HENLEY-ON-THAMES It's one of England's great days out: a combination of gruelling sports event and high-society picnic.
While Olympic rowers and plucky amateurs did battle along the Thames on Friday, thousands of champagne-fuelled spectators lined the banks to cheer them on at the Henley Royal Regatta.
The sun shone, the Pimms flowed freely, the ladies showed off their hats and dresses and the gentlemen squeezed into old blazers for this annual summer fixture, whose roots stretch back to a maritime past when Britannia ruled the waves.
"It's an international regatta, a national regatta, a place for reunions and anniversaries all rolled into one," said Henley Chairman Mike Sweeney.
Off the water, competitors and spectators must adhere to the strict rules that have traditionally governed the dress and comportment of the British upper classes at play.
Guests and members who are admitted to the Stewards' Enclosure, where there are grandstands, deck chairs, champagne bars and restaurants, must look the part.
"Gentlemen are required to wear lounge suits, or jackets or blazers with flannels, and a tie or cravat," say the instructions on Henley's website.
Many wear their old rowing club blazers: the enclosure is festooned with the tasteful dark and light blues of Oxford and Cambridge, but also a host of garish jackets in every colour of the rainbow - striped, plain and patterned.
"Ladies are required to wear dresses or suits with a hemline below the knee and will not be admitted wearing divided skirts, culottes or trousers of any kind," the website states.
Chancers are told in no uncertain terms that the following items are beyond the pale: jeans, shorts, the use of mobile phones, children and journalists.
Out on the water, Henley favourite and London 2012 Olympic gold medal-winning single sculler Mahe Drysdale from New Zealand lost to rival Aleksandar Aleksandrov from Azerbaijan, while British Olympic bronze medallist Alan Campbell, 30, confessed to nerves after surviving a false start and winning through to the semi-finals.
For top athletes like Drysdale, Campbell, British gold medallist Helen Glover and others competing on Friday, rowing at Henley the year after the Olympics is a chance to have fun, enjoy the rare admiration and roar of a crowd at a non-Olympic rowing event, or restart a training programme.
Drysdale, 34, told Reuters he had had a long layoff since the Olympics and his entry was the opportunity to gauge what he needs to do to get back into shape for Rio in 2016.
"I took that break knowing that I wanted to continue and I'm back in the boat and committed to another four years," he said.
Established in 1839 before international or national rowing associations evolved, Henley abides by its own rules for the sport, but enjoys the recognition of rowing's leading bodies.
Unlike the multi-lane courses at the Olympics, competitors here race only one other boat at a time in knock-out heats along a course of 1 mile and 550 yards, a bit longer than the standard international distance of 2000 metres.
There are 20 events in total, comprising challenges for crews of eight, four, two and single sculls.
A break in competition for lunch is strictly observed, with restaurants, bars and other eateries on site.

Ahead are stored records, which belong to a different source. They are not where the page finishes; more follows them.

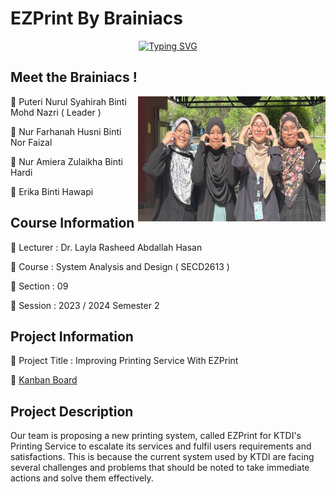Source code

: # EZPrint By Brainiacs

<div align="center">
  
   [![Typing SVG](https://readme-typing-svg.demolab.com?font=Fira+Code&duration=4000&pause=100&center=true&vCenter=true&random=false&width=435&lines=Brainiacs+here+!+)](https://git.io/typing-svg)
  
</div>

## Meet the Brainiacs !

<img align="right" height=200 width=300 src="https://github.com/puterinurulsyahirah/Braniacs_Project1_SAD_20232024/blob/dba3dd37682a6d7856a5ff8c5726823040311062/Group%20Members.jpg"/>

📍 Puteri Nurul Syahirah Binti Mohd Nazri ( Leader )

📍 Nur Farhanah Husni Binti Nor Faizal

📍 Nur Amiera Zulaikha Binti Hardi

📍 Erika Binti Hawapi

## Course Information
📍 Lecturer : Dr. Layla Rasheed Abdallah Hasan

📍 Course   : System Analysis and Design ( SECD2613 )

📍 Section  : 09

📍 Session  : 2023 / 2024 Semester 2

## Project Information
📍 Project Title : Improving Printing Service With EZPrint

📍 [Kanban Board](https://github.com/users/puterinurulsyahirah/projects/6) 

## Project Description
Our team is proposing a new printing system, called EZPrint for KTDI's Printing Service to escalate its services and fulfil users requirements and satisfactions. This is because the current system used by KTDI are facing several challenges and problems that should be noted to take immediate actions and solve them effectively.
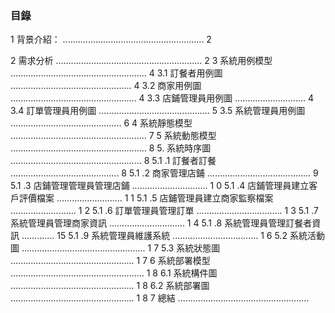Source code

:### 目錄
1 背景介紹： ........................................................ 2

2 需求分析 .......................................................... 2
3 系統用例模型 ...................................................... 4
3.1 訂餐者用例圖 ................................................ 4
3.2 商家用例圖 .................................................. 4
3.3 店鋪管理員用例圖 ............................ 4
3.4 訂單管理員用例圖 ............................................ 5
3.5 系統管理員用例圖 ............................................ 6
4 系統靜態模型 ...................................................... 7
5 系統動態模型 ...................................................... 8
5. 系統時序圖 .................................................... 8
5.1 .1 訂餐者訂餐 ........................................... 8
5.1 .2 商家管理店鋪 ......................................... 9
5.1 .3 店鋪管理管理員管理店鋪 .............................. 1 0
5.1 .4 店鋪管理員建立客戶評價檔案 .......................... 1 1
5.1 .5 店鋪管理員建立商家監察檔案 .......................... 1 2
5.1 .6 訂單管理員管理訂單 .................................. 1 3
5.1 .7 系統管理員管理商家資訊 .............................. 1 4
5.1 .8 系統管理員管理訂餐者資訊 ............. 15
5.1 .9 系統管理員維護系統 .................................. 1 6
5.2 系統活動圖 ................................................. 1 7
5.3 系統狀態圖 ................................................. 1 7
6 系統部署模型 ..................................................... 1 8
6.1 系統構件圖 ................................................. 1 8
6.2 系統部署圖 ................................................. 1 8
7 總結 ....................................................
 




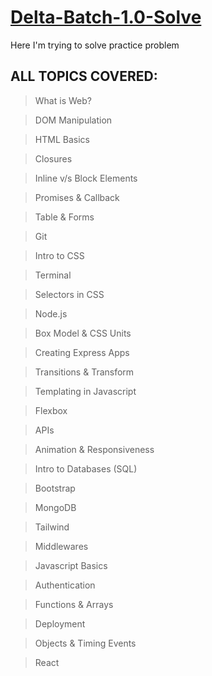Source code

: # [Delta-Batch-1.0-Solve](https://www.apnacollege.in/course/delta)
Here I'm trying to solve practice problem

## ALL TOPICS COVERED:
>What is Web?

>DOM Manipulation

>HTML Basics

>Closures

>Inline v/s Block Elements

>Promises & Callback

>Table & Forms

>Git

>Intro to CSS

>Terminal

>Selectors in CSS

>Node.js

>Box Model & CSS Units

>Creating Express Apps

>Transitions & Transform

>Templating in Javascript

>Flexbox

>APIs

>Animation & Responsiveness

>Intro to Databases (SQL)

>Bootstrap

>MongoDB

>Tailwind

>Middlewares

>Javascript Basics

>Authentication

>Functions & Arrays

>Deployment

>Objects & Timing Events

>React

But Henley's most sought-after invites are to the traditional summer picnics on the grassy car park behind the regatta.
Surrounded by his two daughters, wife, friends and a hamper stuffed with food, Henley stewards' member Nigel White told Reuters he has been coming back since 1979 to see friends from his old university crew, have a family day out and wax nostalgic about the glory days when he rowed here.
"Once you're a member you never give it up."